Coluna do Carlos Romero

Esse era lambão! (Por Carlos Romero Carneiro)

Quem viveu os anos 80 no morro do José da Silva sabe como a vida era movimentada e hilária naqueles tempos. Era uma época interessante. Havia o Armazém 1001 artigos, a farmácia do Seu Rui, a movimentação em torno do grupão, os habitantes da Rua Nova, a correria dos carnavalescos e a oficina de refrigeração do meu pai.

Macarrão cresceu aqui, ora ajudando o Seu Hugo com a entrega de botijões de gás, ora fazendo trapalhadas na oficina. Foi naquela época que uma cliente, ao tomar conhecimento de que seria dele a missão de pintar o seu freezer, soltou a pérola: “O macarrão, não! Ele é muito lambão!” Dali para a frente, todo mundo virou lambão, a criançada da rua virou lambinha e a mulherada virou lamba. Foi uma febre na cidade.

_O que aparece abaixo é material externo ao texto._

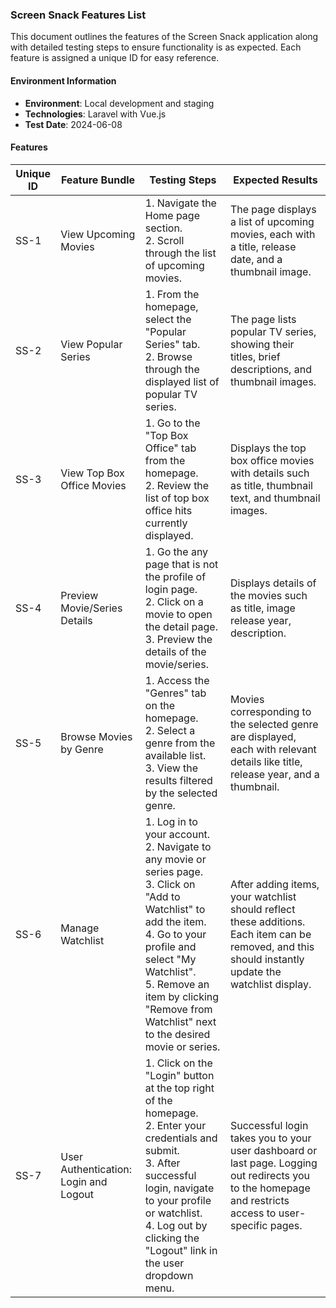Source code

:### Screen Snack Features List

This document outlines the features of the Screen Snack application along with detailed testing steps to ensure functionality is as expected. Each feature is assigned a unique ID for easy reference.

#### Environment Information
- **Environment**: Local development and staging
- **Technologies**: Laravel with Vue.js
- **Test Date**: 2024-06-08

#### Features
| Unique ID | Feature Bundle                        | Testing Steps                                                                                                                                                                                                                                                               | Expected Results                                                                                                                                       |
|-----------|---------------------------------------|-----------------------------------------------------------------------------------------------------------------------------------------------------------------------------------------------------------------------------------------------------------------------------|--------------------------------------------------------------------------------------------------------------------------------------------------------|
| SS-1      | View Upcoming Movies                  | 1. Navigate the Home page section.<br>2. Scroll through the list of upcoming movies.                                                                                                                                                                                        | The page displays a list of upcoming movies, each with a title, release date, and a thumbnail image.                                                   |
| SS-2      | View Popular Series                   | 1. From the homepage, select the "Popular Series" tab.<br>2. Browse through the displayed list of popular TV series.                                                                                                                                                        | The page lists popular TV series, showing their titles, brief descriptions, and thumbnail images.                                                      |
| SS-3      | View Top Box Office Movies            | 1. Go to the "Top Box Office" tab from the homepage.<br>2. Review the list of top box office hits currently displayed.                                                                                                                                                      | Displays the top box office movies with details such as title, thumbnail text, and thumbnail images.                                                   |
| SS-4      | Preview Movie/Series Details          | 1. Go the any page that is not the profile of login page.<br>2. Click on a movie to open the detail page.<br>3. Preview the details of the movie/series.                                                                                                                    | Displays details of the movies such as title, image release year, description.                                                                         |
| SS-5      | Browse Movies by Genre                | 1. Access the "Genres" tab on the homepage.<br>2. Select a genre from the available list.<br>3. View the results filtered by the selected genre.                                                                                                                            | Movies corresponding to the selected genre are displayed, each with relevant details like title, release year, and a thumbnail.                        |
| SS-6      | Manage Watchlist                      | 1. Log in to your account.<br>2. Navigate to any movie or series page.<br>3. Click on "Add to Watchlist" to add the item.<br>4. Go to your profile and select "My Watchlist".<br>5. Remove an item by clicking "Remove from Watchlist" next to the desired movie or series. | After adding items, your watchlist should reflect these additions. Each item can be removed, and this should instantly update the watchlist display.   |
| SS-7      | User Authentication: Login and Logout | 1. Click on the "Login" button at the top right of the homepage.<br>2. Enter your credentials and submit.<br>3. After successful login, navigate to your profile or watchlist.<br>4. Log out by clicking the "Logout" link in the user dropdown menu.                       | Successful login takes you to your user dashboard or last page. Logging out redirects you to the homepage and restricts access to user-specific pages. |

Quando popularizou o seriado do Chaves, Macarrão (que havia ganhado este apelido do meu pai, pra variar), deu de chamar todo mundo de “gentalha”. Com aquele bigodinho, ficou mesmo parecido com o Seu Madruga, o que lhe rendeu outro apelido. Certa feita, chamou um vizinho mais sério de gentalha e recebeu uma visita, minutos depois. O dentista chegou com um dicionário debaixo do braço e lhe apresentou o significado da palavra: “Gentinha, Gentaça… Tá vendo? Não pode sair por aí chamando as pessoas disso!” E adiantou? Adiantou nada! Todo mundo que passava na rua era zoado por ele e por seu amigo inseparável, o Joaquim, também conhecido como Traia (ou Tralha, na língua culta). Esse mexia tanto com os outros que até facada levou… outra figura inesquecível do morro do Zé da Silva.

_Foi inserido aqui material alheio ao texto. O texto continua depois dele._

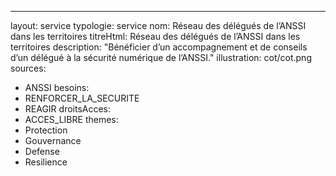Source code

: ---
layout: service
typologie: service
nom: Réseau des délégués de l’ANSSI dans les territoires
titreHtml: Réseau des délégués de l’ANSSI dans les territoires
description: "Bénéficier d’un accompagnement et de conseils d’un délégué à la sécurité numérique de l’ANSSI."
illustration: cot/cot.png
sources:
  - ANSSI
besoins: 
  - RENFORCER_LA_SECURITE
  - REAGIR
droitsAcces:
  - ACCES_LIBRE
themes:
  - Protection
  - Gouvernance
  - Defense
  - Resilience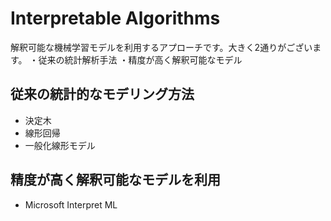 # Interpretable Algorithms

解釈可能な機械学習モデルを利用するアプローチです。大きく2通りがございます。
・従来の統計解析手法
・精度が高く解釈可能なモデル

## 従来の統計的なモデリング方法
- 決定木
- 線形回帰
- 一般化線形モデル

## 精度が高く解釈可能なモデルを利用
- Microsoft Interpret ML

Se existia alguém que gostava do serviço mal feito, esse alguém era o Macarrão. Lembro do dia em que “esqueceu” de recolocar lã de vidro depois da pintura e uma geladeira começou a gelar do lado de fora. E o rapaz não tentou entregar assim mesmo? Formou uma camada de gelo na porta, o que lhe rendeu outra história. Tudo que era geladeira tinha as digitais de Macarrão que sequer esperava a tinta secar para entregar o serviço. E dá-lhe tiração de sarro, não importava quem passasse. E dá-lhe moeda colada no chão, purgante na cerveja, maçarico no alicate, zoação e choque no banquinho.

Um caso que virou lenda na vizinhança foi quando Taylor Carneiro reparou que sua conta de luz havia triplicado de um mês para outro. Reclamou na Cemig, chamou especialistas, trocou a fiação… Nada dava resultado até se lembrar de que Macarrão havia montado uma oficina ao lado. Não deu outra… chegou ao estabelecimento do amigo e notou que um fio saía da parede de sua casa e ia direto ao compressor. “Não é possível, Macarrão!”
Aquele sujeito fez tanta diferença na minha vida, com suas brincadeiras e trejeitos, que dediquei uma monografia a ele, sabe-se lá por que. Da última vez em que o vi, foi em uma visita que fez ao jornal, há poucos meses. Não sabia que meu pai, nem Ieié haviam falecido e até segurou o choro. “Quase morri dia desses, contou dando aquela risadinha do rabujento…”

Hoje, soube que o meu querido amigo Macarrão foi pro lado de lá. Se morria de medo de dentista, quem dirá de apitar na curva… Se é mesmo verdade que o morro do Zé da Silva anda mais animado no além, hoje tem festa por lá. Vai com Deus, Gentalha! Mande um abraço a todos.